Chun Beeho () (Republic of Korea, 1957) is a distinguished professor of Sungkyunkwan University in Seoul in the Republic of Korea since march 2018, after serving as ambassador to Mexico from June 19, 2015, though December 31, 2017. Currently, he is the vice president of the Korean Council on Foreign Relations, of which members are incumbent and retired diplomats and ambassadors.

Education
Dr. Chun Beeho holds a bachelor's degree in political science at the Sungkyunkwan University in Seoul, a master's degree in European Community studies from the Polytechnic University of Madrid (Universidad Politecnica de Madrid) in Spain, and a PhD. in Political Sciences and Sociology of the Complutense University of Madrid (Universidad Complutense de Madrid), Spain. His master's thesis included an  Analysis on Trade between the European Community and Newly industrialized Developing Countries in Asia (Polytechnic University of Madrid, Spain, 1990), and his Doctoral Thesis was related to an Analysis on the integration of the European Union and its Political and Economic implications with Asia (Complutense University of Madrid, Spain 2001).
He holds a degree of doctor honorary causa in philology science from Sofia University of Bulgaria and a degree of doctor honorary causa from Bulgaria Science Academy.
Currently, he is a distinguished professor of College of Engineering of Sungkyunkwan University in Seoul, together with holding the post of Director of International Cooperation Development Center of the University.

Professional career
Chun's diplomatic career began in 1980 joining the Ministry of Foreign Affairs of the Republic of Korea after having passed the Diplomatic Service Examination in the same year. Following the Ambassador Extraordinary and Plenipotentiary  to Bulgaria and Mexico, since 2018 he served as Distinguished Professor of Sungkyunkwan University in Seoul.

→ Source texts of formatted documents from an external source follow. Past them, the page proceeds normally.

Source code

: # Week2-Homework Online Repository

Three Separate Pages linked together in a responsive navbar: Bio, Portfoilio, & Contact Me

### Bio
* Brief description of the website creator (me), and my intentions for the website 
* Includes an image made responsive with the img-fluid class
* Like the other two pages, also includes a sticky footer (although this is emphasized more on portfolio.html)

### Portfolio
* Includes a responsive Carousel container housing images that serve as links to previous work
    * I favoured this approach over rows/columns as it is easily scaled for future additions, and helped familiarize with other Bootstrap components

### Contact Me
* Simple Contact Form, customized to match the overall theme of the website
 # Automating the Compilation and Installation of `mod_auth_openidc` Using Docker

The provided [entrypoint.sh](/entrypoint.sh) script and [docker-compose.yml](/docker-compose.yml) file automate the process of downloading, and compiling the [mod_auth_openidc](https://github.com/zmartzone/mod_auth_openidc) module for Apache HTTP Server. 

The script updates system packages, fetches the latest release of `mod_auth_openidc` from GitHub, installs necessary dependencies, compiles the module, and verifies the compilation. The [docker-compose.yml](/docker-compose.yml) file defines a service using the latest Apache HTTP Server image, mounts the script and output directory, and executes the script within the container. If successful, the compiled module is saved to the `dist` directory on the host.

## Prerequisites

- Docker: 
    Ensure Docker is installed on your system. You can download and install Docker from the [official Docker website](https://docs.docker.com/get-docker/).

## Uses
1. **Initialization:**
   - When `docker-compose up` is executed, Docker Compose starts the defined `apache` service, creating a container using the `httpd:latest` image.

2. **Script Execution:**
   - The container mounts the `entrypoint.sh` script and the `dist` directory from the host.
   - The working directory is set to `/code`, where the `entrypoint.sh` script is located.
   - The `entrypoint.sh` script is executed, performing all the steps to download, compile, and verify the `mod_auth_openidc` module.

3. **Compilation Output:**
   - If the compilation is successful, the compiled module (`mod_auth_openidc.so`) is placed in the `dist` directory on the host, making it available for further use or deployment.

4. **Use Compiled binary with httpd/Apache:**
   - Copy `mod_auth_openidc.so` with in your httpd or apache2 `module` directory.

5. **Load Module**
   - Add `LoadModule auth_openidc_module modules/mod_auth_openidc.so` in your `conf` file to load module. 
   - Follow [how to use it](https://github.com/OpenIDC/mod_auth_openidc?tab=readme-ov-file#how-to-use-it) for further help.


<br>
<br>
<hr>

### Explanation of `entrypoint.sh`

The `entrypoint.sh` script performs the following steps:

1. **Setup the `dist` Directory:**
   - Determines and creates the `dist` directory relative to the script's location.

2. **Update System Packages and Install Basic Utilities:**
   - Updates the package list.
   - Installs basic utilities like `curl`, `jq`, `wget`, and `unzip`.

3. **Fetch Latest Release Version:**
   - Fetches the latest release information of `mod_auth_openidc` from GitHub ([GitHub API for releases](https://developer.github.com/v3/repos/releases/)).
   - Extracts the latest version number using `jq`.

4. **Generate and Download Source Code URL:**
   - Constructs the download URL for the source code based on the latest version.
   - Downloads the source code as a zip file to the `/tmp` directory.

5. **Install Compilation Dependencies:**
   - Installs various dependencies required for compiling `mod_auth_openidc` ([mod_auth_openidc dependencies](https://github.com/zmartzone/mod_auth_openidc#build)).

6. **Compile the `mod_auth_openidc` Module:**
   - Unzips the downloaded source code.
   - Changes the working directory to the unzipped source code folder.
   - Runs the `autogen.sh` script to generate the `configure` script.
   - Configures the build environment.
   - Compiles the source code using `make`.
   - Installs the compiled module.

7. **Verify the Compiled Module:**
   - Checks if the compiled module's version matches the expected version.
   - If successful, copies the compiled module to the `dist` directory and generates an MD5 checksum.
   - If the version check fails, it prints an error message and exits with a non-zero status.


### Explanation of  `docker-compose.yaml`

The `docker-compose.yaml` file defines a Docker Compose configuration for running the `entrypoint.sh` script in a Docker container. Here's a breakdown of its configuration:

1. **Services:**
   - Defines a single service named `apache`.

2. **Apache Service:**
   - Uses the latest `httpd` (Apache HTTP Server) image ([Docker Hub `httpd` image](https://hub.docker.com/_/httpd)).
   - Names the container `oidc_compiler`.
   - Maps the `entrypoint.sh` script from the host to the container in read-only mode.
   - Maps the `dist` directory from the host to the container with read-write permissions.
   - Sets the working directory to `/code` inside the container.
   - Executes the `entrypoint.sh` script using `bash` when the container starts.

The brief CV of Dr. Chun Beeho is as follows:
       
in August 1980 Joined the Ministry of Foreign Affairs (MOFA), 
in February 1985 Third Secretary, Korean Embassy in the Republic of Costa Rica, 
in November 1992 First Secretary, Korean Embassy in the United Mexican States,
in June 1995 First Secretary, Korean Mission to the European Community in Belgium,
in March 1998 Director for Administrative Management and Legal Affairs, Ministry of Foreign Affairs and Trade (MOFAT),
in May 1999 Director, European Trade Division, Bilateral Trade Bureau, MOFAT,
in December 2000 Counsellor, Korean Embassy in the United Mexican States,
in December 2002 Counsellor, Korean Embassy in the French Republic,
in December 2005 Senior Director for Trade Policy Planning and Public Relations, MOFAT, 
in April 2007 Director General for Diplomatic Competency Assessment, Institute of Foreign Affairs and National Security (IFANS), Ministry of Foreign Affairs and Trade (MOFAT),
in April 2008 Dean of Education and Training, Central Officials Training Institute, Ministry of Public Administration and Security (MOPAS),
in January 2010 Ambassador Extraordinary and Plenipotentiary to the Republic of Bulgaria,
in November 2013 Ambassador for International Relations, Gangwon Province, Korea,		
in April 2015 Ambassador Extraordinary and Plenipotentiary to the United Mexican States (until December 2017), and
in March 2018 Distinguished Professor, giving lectures at the College of Engineering and the Graduate School of National Strategy & Director of Center of International Development Cooperation, Sungkyunkwan University in Seoul.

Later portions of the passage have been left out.